» MATERIAL SHOWN:
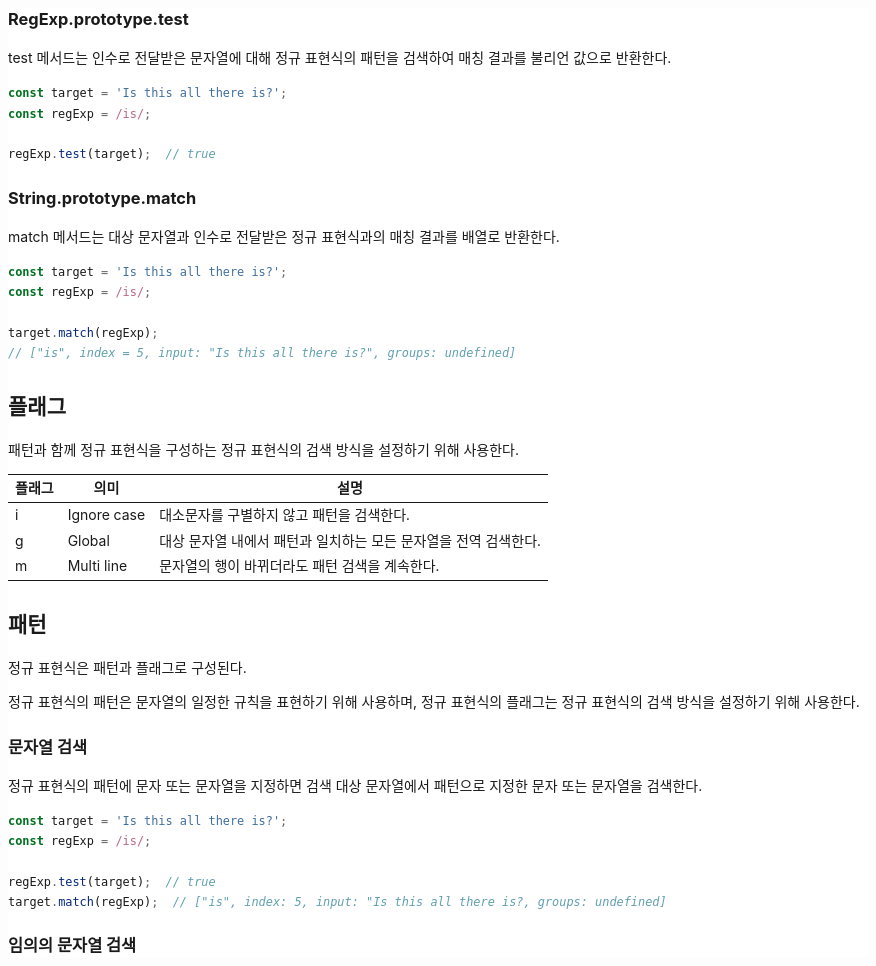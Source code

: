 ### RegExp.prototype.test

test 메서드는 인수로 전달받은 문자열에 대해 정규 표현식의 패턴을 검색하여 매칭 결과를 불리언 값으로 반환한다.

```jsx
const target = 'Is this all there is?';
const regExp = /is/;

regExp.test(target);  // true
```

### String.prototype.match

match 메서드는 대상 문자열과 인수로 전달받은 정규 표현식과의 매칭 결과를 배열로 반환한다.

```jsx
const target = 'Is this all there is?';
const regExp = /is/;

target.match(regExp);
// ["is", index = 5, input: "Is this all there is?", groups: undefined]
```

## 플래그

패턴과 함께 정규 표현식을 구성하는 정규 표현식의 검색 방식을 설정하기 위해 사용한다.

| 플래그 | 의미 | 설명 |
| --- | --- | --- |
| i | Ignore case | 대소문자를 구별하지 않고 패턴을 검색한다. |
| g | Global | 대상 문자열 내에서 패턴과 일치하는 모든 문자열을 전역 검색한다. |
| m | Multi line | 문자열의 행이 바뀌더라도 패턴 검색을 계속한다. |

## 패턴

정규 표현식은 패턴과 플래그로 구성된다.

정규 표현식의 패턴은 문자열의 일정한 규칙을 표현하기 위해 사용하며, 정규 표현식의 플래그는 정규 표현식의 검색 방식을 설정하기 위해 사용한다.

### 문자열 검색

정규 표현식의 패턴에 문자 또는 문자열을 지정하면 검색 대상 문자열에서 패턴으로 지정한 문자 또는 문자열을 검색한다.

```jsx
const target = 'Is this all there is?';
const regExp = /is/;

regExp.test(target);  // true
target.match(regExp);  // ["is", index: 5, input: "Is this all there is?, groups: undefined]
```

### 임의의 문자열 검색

» THE PROBLEM: Among the entries, how many lines hold the string "표현식의"? Answer with a bare number.

» OUTPUT BELOW: 4